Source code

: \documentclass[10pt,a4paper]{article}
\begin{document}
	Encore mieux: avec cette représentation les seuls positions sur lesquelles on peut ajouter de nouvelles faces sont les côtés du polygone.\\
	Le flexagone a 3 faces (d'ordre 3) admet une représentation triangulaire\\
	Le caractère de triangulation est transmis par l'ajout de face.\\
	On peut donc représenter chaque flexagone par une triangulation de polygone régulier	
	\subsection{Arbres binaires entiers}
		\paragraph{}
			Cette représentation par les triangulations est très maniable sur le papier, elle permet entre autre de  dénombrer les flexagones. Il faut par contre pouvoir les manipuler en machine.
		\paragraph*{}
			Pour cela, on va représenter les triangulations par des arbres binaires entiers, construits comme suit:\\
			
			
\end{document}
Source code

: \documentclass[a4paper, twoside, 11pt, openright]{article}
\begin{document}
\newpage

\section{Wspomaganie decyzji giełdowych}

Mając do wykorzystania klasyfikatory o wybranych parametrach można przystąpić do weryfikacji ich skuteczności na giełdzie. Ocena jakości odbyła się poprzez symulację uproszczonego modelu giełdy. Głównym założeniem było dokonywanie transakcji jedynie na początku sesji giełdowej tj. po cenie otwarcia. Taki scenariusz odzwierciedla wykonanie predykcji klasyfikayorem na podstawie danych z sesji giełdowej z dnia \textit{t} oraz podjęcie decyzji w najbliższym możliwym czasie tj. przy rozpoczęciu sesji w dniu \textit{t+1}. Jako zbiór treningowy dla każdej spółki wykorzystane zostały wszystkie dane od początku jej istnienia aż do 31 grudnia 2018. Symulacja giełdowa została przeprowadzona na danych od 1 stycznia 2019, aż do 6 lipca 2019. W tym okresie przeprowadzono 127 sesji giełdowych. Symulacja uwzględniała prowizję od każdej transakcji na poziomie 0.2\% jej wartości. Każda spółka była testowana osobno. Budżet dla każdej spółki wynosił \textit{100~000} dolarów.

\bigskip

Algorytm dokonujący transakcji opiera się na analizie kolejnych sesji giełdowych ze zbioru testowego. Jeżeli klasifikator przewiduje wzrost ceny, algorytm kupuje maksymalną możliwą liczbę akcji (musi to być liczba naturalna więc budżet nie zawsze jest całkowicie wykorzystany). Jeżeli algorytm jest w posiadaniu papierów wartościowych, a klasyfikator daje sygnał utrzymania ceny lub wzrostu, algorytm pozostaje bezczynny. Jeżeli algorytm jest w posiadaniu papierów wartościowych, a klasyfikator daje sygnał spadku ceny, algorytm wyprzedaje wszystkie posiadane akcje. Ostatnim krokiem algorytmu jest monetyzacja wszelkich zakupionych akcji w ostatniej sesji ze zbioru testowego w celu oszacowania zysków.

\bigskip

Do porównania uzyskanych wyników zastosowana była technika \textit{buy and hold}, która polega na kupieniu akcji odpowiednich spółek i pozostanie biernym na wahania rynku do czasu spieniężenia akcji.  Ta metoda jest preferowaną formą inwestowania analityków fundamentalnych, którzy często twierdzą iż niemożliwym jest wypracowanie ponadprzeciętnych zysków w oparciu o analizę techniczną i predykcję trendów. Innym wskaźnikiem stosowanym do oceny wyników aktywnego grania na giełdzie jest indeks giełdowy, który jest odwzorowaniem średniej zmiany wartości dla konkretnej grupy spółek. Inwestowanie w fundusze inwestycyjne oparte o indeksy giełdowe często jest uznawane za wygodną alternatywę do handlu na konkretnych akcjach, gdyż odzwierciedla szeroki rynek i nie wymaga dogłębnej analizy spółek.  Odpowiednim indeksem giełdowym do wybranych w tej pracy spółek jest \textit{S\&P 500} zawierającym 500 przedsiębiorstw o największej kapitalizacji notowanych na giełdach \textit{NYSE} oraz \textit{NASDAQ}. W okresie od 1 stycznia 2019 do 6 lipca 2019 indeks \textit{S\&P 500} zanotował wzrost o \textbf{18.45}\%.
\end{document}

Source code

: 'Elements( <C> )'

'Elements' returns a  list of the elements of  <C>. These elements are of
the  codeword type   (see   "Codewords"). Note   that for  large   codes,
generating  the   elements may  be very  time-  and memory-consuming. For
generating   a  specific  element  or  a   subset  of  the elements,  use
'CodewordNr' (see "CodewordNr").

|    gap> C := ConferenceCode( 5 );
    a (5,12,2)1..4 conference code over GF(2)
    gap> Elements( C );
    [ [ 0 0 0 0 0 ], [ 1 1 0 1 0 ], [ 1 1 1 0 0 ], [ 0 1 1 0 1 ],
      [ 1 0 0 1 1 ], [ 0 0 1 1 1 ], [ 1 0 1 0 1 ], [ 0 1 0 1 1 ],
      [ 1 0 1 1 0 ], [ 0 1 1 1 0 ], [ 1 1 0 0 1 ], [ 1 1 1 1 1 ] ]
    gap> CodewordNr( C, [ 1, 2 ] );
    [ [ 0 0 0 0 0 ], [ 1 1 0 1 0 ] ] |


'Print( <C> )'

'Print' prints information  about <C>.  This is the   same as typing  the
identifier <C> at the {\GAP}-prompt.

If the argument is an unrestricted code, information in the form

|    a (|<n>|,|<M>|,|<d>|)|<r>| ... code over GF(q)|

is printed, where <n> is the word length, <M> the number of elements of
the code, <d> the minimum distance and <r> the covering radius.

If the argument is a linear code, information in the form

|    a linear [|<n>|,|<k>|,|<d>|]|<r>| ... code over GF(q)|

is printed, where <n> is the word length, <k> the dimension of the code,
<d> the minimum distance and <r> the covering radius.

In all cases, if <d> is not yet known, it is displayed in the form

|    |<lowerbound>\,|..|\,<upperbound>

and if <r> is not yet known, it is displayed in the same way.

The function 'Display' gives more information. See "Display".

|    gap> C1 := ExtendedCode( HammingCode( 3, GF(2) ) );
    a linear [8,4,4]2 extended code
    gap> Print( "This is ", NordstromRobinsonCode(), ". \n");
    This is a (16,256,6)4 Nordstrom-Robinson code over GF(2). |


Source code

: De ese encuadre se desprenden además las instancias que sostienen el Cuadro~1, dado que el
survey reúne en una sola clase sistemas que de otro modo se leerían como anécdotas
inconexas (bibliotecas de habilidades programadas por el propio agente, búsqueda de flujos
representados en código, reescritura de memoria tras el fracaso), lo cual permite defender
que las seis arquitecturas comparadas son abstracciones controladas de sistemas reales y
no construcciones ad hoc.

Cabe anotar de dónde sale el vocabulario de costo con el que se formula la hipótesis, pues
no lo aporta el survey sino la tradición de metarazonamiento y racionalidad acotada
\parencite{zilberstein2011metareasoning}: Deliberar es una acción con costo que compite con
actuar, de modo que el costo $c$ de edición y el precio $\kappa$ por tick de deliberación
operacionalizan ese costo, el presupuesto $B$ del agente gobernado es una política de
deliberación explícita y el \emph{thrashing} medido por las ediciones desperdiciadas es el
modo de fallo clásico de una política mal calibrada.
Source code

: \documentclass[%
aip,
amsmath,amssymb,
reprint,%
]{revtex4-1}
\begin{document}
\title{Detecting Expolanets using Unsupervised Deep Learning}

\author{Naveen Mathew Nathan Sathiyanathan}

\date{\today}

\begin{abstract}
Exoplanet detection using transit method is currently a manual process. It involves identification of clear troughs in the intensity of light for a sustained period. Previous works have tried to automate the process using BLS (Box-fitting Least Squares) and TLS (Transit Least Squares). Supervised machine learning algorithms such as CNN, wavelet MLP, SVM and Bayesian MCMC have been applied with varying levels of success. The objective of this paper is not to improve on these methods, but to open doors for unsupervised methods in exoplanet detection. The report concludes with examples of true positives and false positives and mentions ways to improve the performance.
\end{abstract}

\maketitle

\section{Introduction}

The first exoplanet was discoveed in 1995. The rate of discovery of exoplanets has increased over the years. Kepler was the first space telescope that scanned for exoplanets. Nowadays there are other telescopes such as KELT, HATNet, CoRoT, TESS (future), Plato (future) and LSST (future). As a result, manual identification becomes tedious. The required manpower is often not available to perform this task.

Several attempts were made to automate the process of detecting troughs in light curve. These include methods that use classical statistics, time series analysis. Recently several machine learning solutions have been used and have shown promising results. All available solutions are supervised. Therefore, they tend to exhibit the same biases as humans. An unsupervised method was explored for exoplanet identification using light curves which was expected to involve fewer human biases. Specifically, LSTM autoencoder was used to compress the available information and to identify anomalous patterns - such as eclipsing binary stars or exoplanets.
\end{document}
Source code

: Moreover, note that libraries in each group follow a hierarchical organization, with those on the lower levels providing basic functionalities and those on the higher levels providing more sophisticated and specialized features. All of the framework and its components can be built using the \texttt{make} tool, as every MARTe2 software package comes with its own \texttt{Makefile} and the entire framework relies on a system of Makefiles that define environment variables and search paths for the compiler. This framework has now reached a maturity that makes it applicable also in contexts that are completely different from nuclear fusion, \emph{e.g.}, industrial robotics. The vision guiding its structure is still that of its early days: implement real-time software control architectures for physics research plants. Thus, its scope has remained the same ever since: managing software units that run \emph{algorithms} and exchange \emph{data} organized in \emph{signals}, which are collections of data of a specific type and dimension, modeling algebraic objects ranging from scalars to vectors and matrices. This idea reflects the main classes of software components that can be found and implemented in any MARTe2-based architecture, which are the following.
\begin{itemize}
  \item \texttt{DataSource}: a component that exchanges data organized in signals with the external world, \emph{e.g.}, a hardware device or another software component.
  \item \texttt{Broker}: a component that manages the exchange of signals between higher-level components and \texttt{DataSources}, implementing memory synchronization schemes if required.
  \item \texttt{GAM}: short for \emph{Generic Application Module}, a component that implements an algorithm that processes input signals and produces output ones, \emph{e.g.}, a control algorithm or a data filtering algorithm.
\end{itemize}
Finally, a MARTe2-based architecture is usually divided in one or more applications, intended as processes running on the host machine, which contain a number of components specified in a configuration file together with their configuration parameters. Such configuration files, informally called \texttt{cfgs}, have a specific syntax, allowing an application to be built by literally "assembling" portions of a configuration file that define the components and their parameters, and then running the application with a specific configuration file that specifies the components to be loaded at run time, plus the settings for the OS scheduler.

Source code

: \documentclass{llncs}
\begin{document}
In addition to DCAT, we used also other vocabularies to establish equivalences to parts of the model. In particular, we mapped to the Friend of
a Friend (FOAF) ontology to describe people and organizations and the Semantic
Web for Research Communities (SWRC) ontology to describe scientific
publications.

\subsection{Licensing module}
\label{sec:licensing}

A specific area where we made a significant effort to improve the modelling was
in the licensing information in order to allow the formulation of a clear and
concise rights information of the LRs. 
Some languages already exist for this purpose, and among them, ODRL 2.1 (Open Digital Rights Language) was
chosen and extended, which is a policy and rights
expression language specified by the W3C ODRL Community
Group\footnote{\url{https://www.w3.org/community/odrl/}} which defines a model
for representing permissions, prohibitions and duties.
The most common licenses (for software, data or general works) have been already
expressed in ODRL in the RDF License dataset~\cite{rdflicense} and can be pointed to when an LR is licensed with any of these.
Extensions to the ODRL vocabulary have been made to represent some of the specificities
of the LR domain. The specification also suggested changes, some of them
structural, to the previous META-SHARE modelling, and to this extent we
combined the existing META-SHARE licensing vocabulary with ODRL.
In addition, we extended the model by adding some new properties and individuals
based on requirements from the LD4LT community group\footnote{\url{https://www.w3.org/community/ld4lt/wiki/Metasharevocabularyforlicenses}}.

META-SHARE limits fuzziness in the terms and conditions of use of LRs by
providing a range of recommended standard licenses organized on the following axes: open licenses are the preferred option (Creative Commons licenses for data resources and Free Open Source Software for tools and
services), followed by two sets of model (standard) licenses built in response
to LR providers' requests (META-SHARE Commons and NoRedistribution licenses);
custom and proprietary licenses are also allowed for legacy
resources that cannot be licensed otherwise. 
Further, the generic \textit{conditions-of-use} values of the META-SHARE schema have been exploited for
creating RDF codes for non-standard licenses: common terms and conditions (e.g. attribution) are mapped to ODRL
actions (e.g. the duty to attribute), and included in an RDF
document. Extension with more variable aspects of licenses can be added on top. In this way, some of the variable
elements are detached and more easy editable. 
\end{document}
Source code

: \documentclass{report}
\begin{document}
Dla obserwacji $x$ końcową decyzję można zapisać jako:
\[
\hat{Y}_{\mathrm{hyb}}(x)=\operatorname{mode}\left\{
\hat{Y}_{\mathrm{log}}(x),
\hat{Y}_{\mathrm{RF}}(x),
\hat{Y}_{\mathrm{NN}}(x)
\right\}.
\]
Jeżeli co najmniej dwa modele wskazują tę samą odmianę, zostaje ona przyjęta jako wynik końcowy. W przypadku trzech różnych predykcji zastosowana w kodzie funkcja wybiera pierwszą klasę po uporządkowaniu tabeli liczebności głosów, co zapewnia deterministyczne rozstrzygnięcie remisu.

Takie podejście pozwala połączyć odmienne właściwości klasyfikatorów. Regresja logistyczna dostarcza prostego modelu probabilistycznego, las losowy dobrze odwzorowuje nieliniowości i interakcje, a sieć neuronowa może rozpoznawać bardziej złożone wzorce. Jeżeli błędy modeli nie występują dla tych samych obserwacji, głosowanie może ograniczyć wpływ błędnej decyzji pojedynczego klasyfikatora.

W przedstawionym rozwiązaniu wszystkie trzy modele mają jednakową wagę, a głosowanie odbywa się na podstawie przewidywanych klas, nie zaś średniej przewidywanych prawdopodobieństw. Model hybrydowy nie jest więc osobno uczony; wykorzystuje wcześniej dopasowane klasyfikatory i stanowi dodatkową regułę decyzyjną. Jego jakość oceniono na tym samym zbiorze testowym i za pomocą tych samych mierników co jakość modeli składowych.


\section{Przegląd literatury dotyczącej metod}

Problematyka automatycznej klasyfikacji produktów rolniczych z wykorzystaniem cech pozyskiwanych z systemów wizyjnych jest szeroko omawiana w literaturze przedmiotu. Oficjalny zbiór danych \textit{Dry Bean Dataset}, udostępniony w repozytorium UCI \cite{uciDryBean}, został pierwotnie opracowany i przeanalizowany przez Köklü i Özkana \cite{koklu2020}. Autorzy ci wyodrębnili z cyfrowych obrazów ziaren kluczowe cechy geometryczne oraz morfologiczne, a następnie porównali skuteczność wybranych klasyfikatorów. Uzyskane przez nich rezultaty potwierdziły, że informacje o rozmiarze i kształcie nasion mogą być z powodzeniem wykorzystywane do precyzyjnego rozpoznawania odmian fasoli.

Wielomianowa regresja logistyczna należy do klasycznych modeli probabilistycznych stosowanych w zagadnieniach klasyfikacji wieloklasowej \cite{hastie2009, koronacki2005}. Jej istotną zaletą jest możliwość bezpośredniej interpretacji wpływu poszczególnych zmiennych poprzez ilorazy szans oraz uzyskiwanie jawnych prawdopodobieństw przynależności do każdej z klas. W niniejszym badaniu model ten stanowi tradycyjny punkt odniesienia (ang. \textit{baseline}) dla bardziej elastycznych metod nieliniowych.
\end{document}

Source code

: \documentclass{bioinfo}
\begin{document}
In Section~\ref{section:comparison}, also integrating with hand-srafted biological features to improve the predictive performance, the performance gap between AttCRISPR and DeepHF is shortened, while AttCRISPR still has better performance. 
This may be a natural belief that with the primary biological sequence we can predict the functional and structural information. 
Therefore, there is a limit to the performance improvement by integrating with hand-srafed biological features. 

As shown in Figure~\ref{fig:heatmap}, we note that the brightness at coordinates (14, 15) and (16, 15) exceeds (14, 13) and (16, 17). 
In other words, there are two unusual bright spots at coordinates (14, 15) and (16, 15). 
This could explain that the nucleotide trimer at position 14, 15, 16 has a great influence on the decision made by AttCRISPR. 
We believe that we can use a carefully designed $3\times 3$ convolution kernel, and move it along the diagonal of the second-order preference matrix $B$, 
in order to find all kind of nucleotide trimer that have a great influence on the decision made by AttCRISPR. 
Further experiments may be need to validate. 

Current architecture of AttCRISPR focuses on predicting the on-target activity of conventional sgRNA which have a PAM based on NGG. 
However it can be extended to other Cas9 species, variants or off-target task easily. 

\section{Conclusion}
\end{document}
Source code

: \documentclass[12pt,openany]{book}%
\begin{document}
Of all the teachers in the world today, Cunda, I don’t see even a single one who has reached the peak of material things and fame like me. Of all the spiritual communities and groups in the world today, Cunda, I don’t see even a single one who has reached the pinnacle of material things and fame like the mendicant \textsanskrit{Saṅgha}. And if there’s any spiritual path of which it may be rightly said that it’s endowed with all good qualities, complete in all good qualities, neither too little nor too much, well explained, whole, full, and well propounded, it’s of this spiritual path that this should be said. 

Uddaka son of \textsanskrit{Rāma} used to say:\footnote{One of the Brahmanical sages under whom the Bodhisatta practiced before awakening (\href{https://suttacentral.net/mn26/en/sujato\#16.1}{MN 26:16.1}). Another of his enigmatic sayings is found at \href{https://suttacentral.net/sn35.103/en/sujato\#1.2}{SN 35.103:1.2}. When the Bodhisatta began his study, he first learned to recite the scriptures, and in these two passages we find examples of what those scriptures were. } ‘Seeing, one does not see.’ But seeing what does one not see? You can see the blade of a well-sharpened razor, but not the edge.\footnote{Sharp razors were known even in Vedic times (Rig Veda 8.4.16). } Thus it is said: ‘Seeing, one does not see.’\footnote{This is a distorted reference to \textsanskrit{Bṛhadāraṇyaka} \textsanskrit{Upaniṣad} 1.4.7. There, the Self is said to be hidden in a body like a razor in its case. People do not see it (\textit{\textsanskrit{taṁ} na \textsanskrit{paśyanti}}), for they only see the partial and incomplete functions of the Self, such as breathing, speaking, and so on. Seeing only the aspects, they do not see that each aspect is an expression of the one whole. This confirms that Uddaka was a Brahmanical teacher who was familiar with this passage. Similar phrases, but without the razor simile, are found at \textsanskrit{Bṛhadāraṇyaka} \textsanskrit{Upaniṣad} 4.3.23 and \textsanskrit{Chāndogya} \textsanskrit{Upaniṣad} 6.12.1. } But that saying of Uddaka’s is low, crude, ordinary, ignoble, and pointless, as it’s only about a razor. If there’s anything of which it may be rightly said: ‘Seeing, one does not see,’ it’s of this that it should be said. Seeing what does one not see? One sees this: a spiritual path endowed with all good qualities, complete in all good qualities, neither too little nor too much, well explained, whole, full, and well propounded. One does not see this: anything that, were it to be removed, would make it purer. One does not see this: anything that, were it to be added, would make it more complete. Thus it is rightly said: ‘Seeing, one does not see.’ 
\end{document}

#### [EXERCISE]
Where does "order" appear in the records above? Copy each line that holds it.

#### [SOLUTION BELOW]
in the licensing information in order to allow the formulation of a clear and
We believe that we can use a carefully designed $3\times 3$ convolution kernel, and move it along the diagonal of the second-order preference matrix $B$, 
in order to find all kind of nucleotide trimer that have a great influence on the decision made by AttCRISPR. 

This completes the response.